*** INPUT RECORDS ***

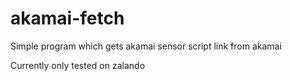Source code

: # akamai-fetch
Simple program which gets akamai sensor script link from akamai

Currently only tested on zalando
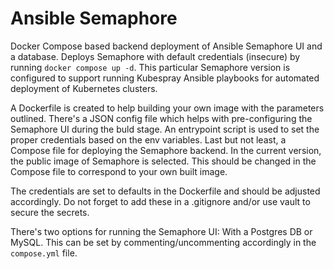 # Ansible Semaphore
Docker Compose based backend deployment of Ansible Semaphore UI and a database. Deploys Semaphore with default credentials (insecure) by running `docker compose up -d`. This particular Semaphore version is configured to support running Kubespray Ansible playbooks for automated deployment of Kubernetes clusters.

A Dockerfile is created to help building your own image with the parameters outlined. There's a JSON config file which helps with pre-configuring the Semaphore UI during the buld stage. An entrypoint script is used to set the proper credentials based on the env variables. Last but not least, a Compose file for deploying the Semaphore backend. In the current version, the public image of Semaphore is selected. This should be changed in the Compose file to correspond to your own built image.

The credentials are set to defaults in the Dockerfile and should be adjusted accordingly. Do not forget to add these in a .gitignore and/or use vault to secure the secrets.

There's two options for running the Semaphore UI: With a Postgres DB or MySQL. This can be set by commenting/uncommenting accordingly in the ``compose.yml`` file.
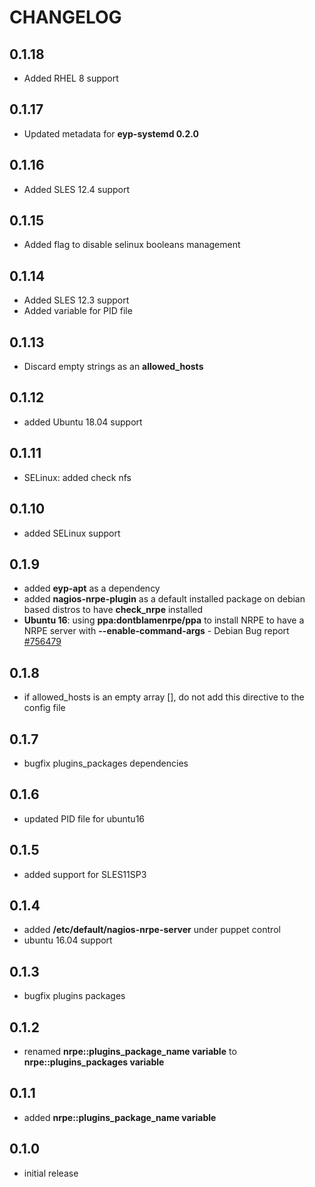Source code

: # CHANGELOG

## 0.1.18

* Added RHEL 8 support

## 0.1.17

* Updated metadata for **eyp-systemd 0.2.0**

## 0.1.16

* Added SLES 12.4 support

## 0.1.15

* Added flag to disable selinux booleans management

## 0.1.14

* Added SLES 12.3 support
* Added variable for PID file

## 0.1.13

* Discard empty strings as an **allowed_hosts**

## 0.1.12

* added Ubuntu 18.04 support

## 0.1.11

* SELinux: added check nfs

## 0.1.10

* added SELinux support

## 0.1.9

* added **eyp-apt** as a dependency
* added **nagios-nrpe-plugin** as a default installed package on debian based distros to have **check_nrpe** installed
* **Ubuntu 16**: using **ppa:dontblamenrpe/ppa** to install NRPE to have a NRPE server with **--enable-command-args** - Debian Bug report [#756479](https://bugs.debian.org/cgi-bin/bugreport.cgi?bug=756479)

## 0.1.8

* if allowed_hosts is an empty array [], do not add this directive to the config file

## 0.1.7

* bugfix plugins_packages dependencies

## 0.1.6

* updated PID file for ubuntu16

## 0.1.5

* added support for SLES11SP3

## 0.1.4

* added **/etc/default/nagios-nrpe-server** under puppet control
* ubuntu 16.04 support

## 0.1.3

* bugfix plugins packages

## 0.1.2

* renamed **nrpe::plugins_package_name variable** to **nrpe::plugins_packages variable**

## 0.1.1

* added **nrpe::plugins_package_name variable**

## 0.1.0

* initial release
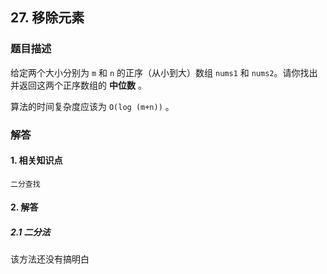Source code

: ## 27. 移除元素

### 题目描述

给定两个大小分别为 `m` 和 `n` 的正序（从小到大）数组 `nums1` 和 `nums2`。请你找出并返回这两个正序数组的 **中位数** 。

算法的时间复杂度应该为 `O(log (m+n))` 。

### 解答

#### 1. 相关知识点

`二分查找`

#### 2. 解答

##### 2.1 二分法

该方法还没有搞明白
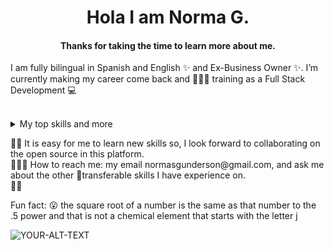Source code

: <h1 align="center"> Hola I am Norma G. </h2>
<h4 align="center">Thanks for taking the time to learn more about me.</h4>
<p>I am fully bilingual in Spanish and English ✨ and Ex-Business Owner ✨. I’m currently making my career come back and 👩🏻‍🎓 training as a Full Stack Development 💻 </p>
<br />
<details color: "red">
<summary>My top skills and more</summary>

| Rank | THING-TO-RANK |
|-----:|---------------|
|   -  |  React        |
|   1  |  JS           |
|   2  |  HTML         |
|   3  |  CSS          |
| next |  Redux        |

</details>
<p>
👨‍💻 It is easy for me to learn new skills so, I look forward to collaborating on the open source in this platform. <br />
🙈🙉🙊 How to reach me: my email normasgunderson@gmail.com, and ask me about the other 🦎transferable skills I have experience on. <br /> 🧘‍♂️ 

Fun fact: 😮 the square root of a number is the same as that number to the .5 power and that is not a chemical element that starts with the letter j <br />
</p>

<!--
**HolaWorldWideWeb/HolaWorldWideWeb** is a  _special_ ✨ repository because its `README.md` (this file) appears on your GitHub profile.

Here are some ideas to get you started:

-->

<picture>
 <source media="(prefers-color-scheme: dark)" srcset="YOUR-DARKMODE-IMAGE">
 <source media="(prefers-color-scheme: light)" srcset="YOUR-LIGHTMODE-IMAGE">
 <img alt="YOUR-ALT-TEXT" src="YOUR-DEFAULT-IMAGE">
</picture>
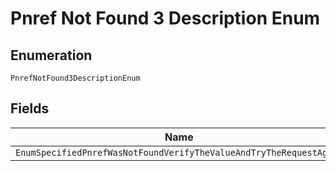
# Pnref Not Found 3 Description Enum

## Enumeration

`PnrefNotFound3DescriptionEnum`

## Fields

| Name |
|  --- |
| `EnumSpecifiedPnrefWasNotFoundVerifyTheValueAndTryTheRequestAgain` |

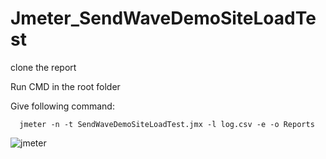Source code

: # Jmeter_SendWaveDemoSiteLoadTest

clone the report

Run CMD in the root folder

Give following command:

      jmeter -n -t SendWaveDemoSiteLoadTest.jmx -l log.csv -e -o Reports
      
      
 ![jmeter](https://user-images.githubusercontent.com/78067017/153773777-2fdb0eb4-f28a-4d47-ac61-294b77e53344.PNG) 
      



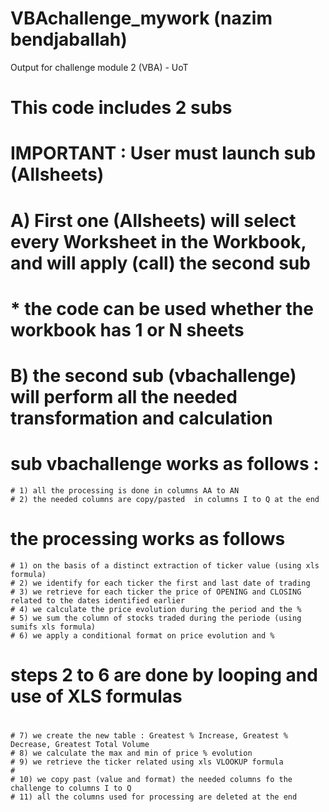# VBAchallenge_mywork (nazim bendjaballah)
Output for challenge module 2 (VBA) - UoT

# This code includes 2 subs

# IMPORTANT : User must launch sub (Allsheets)

#   A) First one (Allsheets) will select every Worksheet in the Workbook, and will apply (call) the second sub
#        * the code can be used whether the workbook has 1 or N sheets
#    B) the second sub (vbachallenge) will perform all the needed transformation and calculation
#

# sub vbachallenge works as follows :
    # 1) all the processing is done in columns AA to AN
    # 2) the needed columns are copy/pasted  in columns I to Q at the end
#
# the processing works as follows

    # 1) on the basis of a distinct extraction of ticker value (using xls formula)
    # 2) we identify for each ticker the first and last date of trading
    # 3) we retrieve for each ticker the price of OPENING and CLOSING related to the dates identified earlier
    # 4) we calculate the price evolution during the period and the %
    # 5) we sum the column of stocks traded during the periode (using sumifs xls formula)
    # 6) we apply a conditional format on price evolution and %
#
# steps 2 to 6 are done by looping and use of XLS formulas
#
    # 7) we create the new table : Greatest % Increase, Greatest % Decrease, Greatest Total Volume
    # 8) we calculate the max and min of price % evolution
    # 9) we retrieve the ticker related using xls VLOOKUP formula
    #
    # 10) we copy past (value and format) the needed columns fo the challenge to columns I to Q
    # 11) all the columns used for processing are deleted at the end

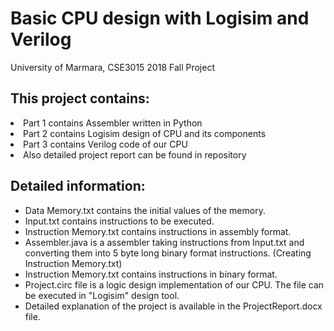# Basic CPU design with Logisim and Verilog
University of Marmara, CSE3015 2018 Fall Project

<h2><b> This project contains: </b></h2>
  <li> Part 1 contains Assembler written in Python </li>
  <li> Part 2 contains Logisim design of CPU and its components </li>
  <li> Part 3 contains Verilog code of our CPU </li>
  <li> Also detailed project report can be found in repository </li>
  
<h2><b> Detailed information: </b></h2>
<ul>
<li>Data Memory.txt contains the initial values of the memory.</li>
<li>Input.txt contains instructions to be executed.</li>
<li>Instruction Memory.txt contains instructions in assembly format.</li>
<li>Assembler.java is a assembler taking instructions from Input.txt and converting them into 5 byte long binary format instructions. (Creating Instruction Memory.txt)</li>
<li>Instruction Memory.txt contains instructions in binary format.</li>
<li>Project.circ file is a logic design implementation of our CPU. The file can be executed in "Logisim" design tool.</li>
<li>Detailed explanation of the project is available in the ProjectReport.docx file.</li>  
</ul>

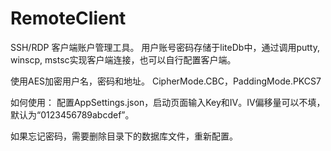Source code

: # RemoteClient
SSH/RDP 客户端账户管理工具。
用户账号密码存储于liteDb中，通过调用putty, winscp, mstsc实现客户端连接，也可以自行配置客户端。

使用AES加密用户名，密码和地址。
CipherMode.CBC，PaddingMode.PKCS7

如何使用：
配置AppSettings.json，启动页面输入Key和IV。IV偏移量可以不填，默认为“0123456789abcdef”。

如果忘记密码，需要删除目录下的数据库文件，重新配置。
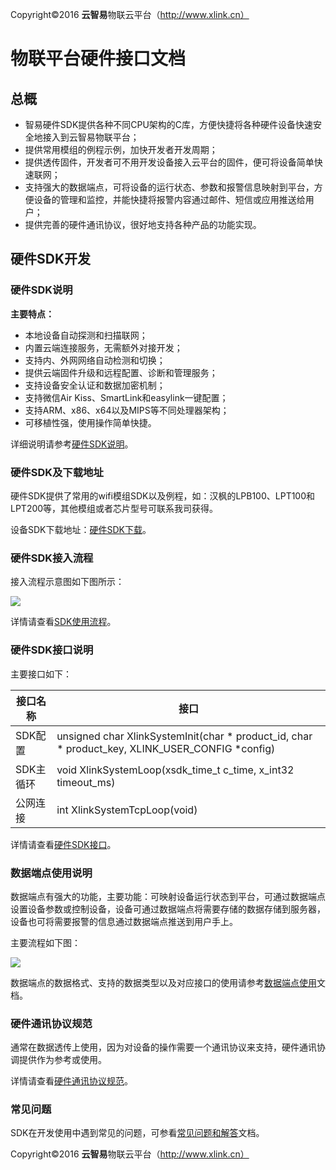 Copyright©2016  **云智易**物联云平台（http://www.xlink.cn）

# 物联平台硬件接口文档


## 总概

* 智易硬件SDK提供各种不同CPU架构的C库，方便快捷将各种硬件设备快速安全地接入到云智易物联平台；
* 提供常用模组的例程示例，加快开发者开发周期；
* 提供透传固件，开发者可不用开发设备接入云平台的固件，便可将设备简单快速联网；
* 支持强大的数据端点，可将设备的运行状态、参数和报警信息映射到平台，方便设备的管理和监控，并能快捷将报警内容通过邮件、短信或应用推送给用户；
* 提供完善的硬件通讯协议，很好地支持各种产品的功能实现。

## 硬件SDK开发

### 硬件SDK说明

**主要特点：**

* 本地设备自动探测和扫描联网；
* 内置云端连接服务，无需额外对接开发；
* 支持内、外网网络自动检测和切换；
* 提供云端固件升级和远程配置、诊断和管理服务；
* 支持设备安全认证和数据加密机制；
* 支持微信Air Kiss、SmartLink和easylink一键配置；
* 支持ARM、x86、x64以及MIPS等不同处理器架构；
* 可移植性强，使用操作简单快捷。

详细说明请参考[硬件SDK说明](https://github.com/xlink-corp/xlink-sdk/blob/master/设备端开发文档/1.XlinkSDK规范/1.SDK介绍.md "硬件SDK说明")。

### 硬件SDK及下载地址

硬件SDK提供了常用的wifi模组SDK以及例程，如：汉枫的LPB100、LPT100和LPT200等，其他模组或者芯片型号可联系我司获得。

设备SDK下载地址：[硬件SDK下载](https://github.com/xlink-corp/xlink-sdk/tree/master/设备端开发文档/1.XlinkSDK规范/SDK及固件)。

### 硬件SDK接入流程

接入流程示意图如下图所示：

![](https://raw.githubusercontent.com/xlink-corp/xlink-sdk/master/设备端开发文档/1.XlinkSDK规范/images/硬件接入流程图.jpg)

详情请查看[SDK使用流程](https://github.com/xlink-corp/xlink-sdk/blob/master/设备端开发文档/1.XlinkSDK规范/2.SDK使用流程.md)。

### 硬件SDK接口说明

主要接口如下：

接口名称|接口
----|----
SDK配置|unsigned char XlinkSystemInit(char * product_id, char * product_key, XLINK_USER_CONFIG *config)
SDK主循环|void XlinkSystemLoop(xsdk_time_t c_time, x_int32 timeout_ms)
公网连接|int XlinkSystemTcpLoop(void)

详情请查看[硬件SDK接口](https://github.com/xlink-corp/xlink-sdk/blob/master/设备端开发文档/1.XlinkSDK规范/3.硬件SDK接口文档.md)。

### 数据端点使用说明

数据端点有强大的功能，主要功能：可映射设备运行状态到平台，可通过数据端点设置设备参数或控制设备，设备可通过数据端点将需要存储的数据存储到服务器，设备也可将需要报警的信息通过数据端点推送到用户手上。

主要流程如下图：

![](https://raw.githubusercontent.com/xlink-corp/xlink-sdk/master/设备端开发文档/1.XlinkSDK规范/images/数据端点交互过程.jpg)

数据端点的数据格式、支持的数据类型以及对应接口的使用请参考[数据端点使用](https://github.com/xlink-corp/xlink-sdk/blob/master/设备端开发文档/1.XlinkSDK规范/4.数据端点文档.md)文档。

### 硬件通讯协议规范

通常在数据透传上使用，因为对设备的操作需要一个通讯协议来支持，硬件通讯协调提供作为参考或使用。

详情请查看[硬件通讯协议规范](https://github.com/xlink-corp/xlink-sdk/blob/master/设备端开发文档/1.XlinkSDK规范/3.硬件SDK接口文档.md)。

### 常见问题

SDK在开发使用中遇到常见的问题，可参看[常见问题和解答](https://github.com/xlink-corp/xlink-sdk/blob/master/设备端开发文档/3.常见问题和解答.md)文档。


Copyright©2016  **云智易**物联云平台（http://www.xlink.cn）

*** End of INPUT RECORDS ***

YOUR INSTRUCTIONS: Transcribe, exactly and without additions, the lines of the records above, beginning with the line that contains "详情请查看[SDK使用流程]" and ending with the line that contains "### 数据端点使用说明", both included.

REPLY TO THE EXERCISE:
详情请查看[SDK使用流程](https://github.com/xlink-corp/xlink-sdk/blob/master/设备端开发文档/1.XlinkSDK规范/2.SDK使用流程.md)。

### 硬件SDK接口说明

主要接口如下：

接口名称|接口
----|----
SDK配置|unsigned char XlinkSystemInit(char * product_id, char * product_key, XLINK_USER_CONFIG *config)
SDK主循环|void XlinkSystemLoop(xsdk_time_t c_time, x_int32 timeout_ms)
公网连接|int XlinkSystemTcpLoop(void)

详情请查看[硬件SDK接口](https://github.com/xlink-corp/xlink-sdk/blob/master/设备端开发文档/1.XlinkSDK规范/3.硬件SDK接口文档.md)。

### 数据端点使用说明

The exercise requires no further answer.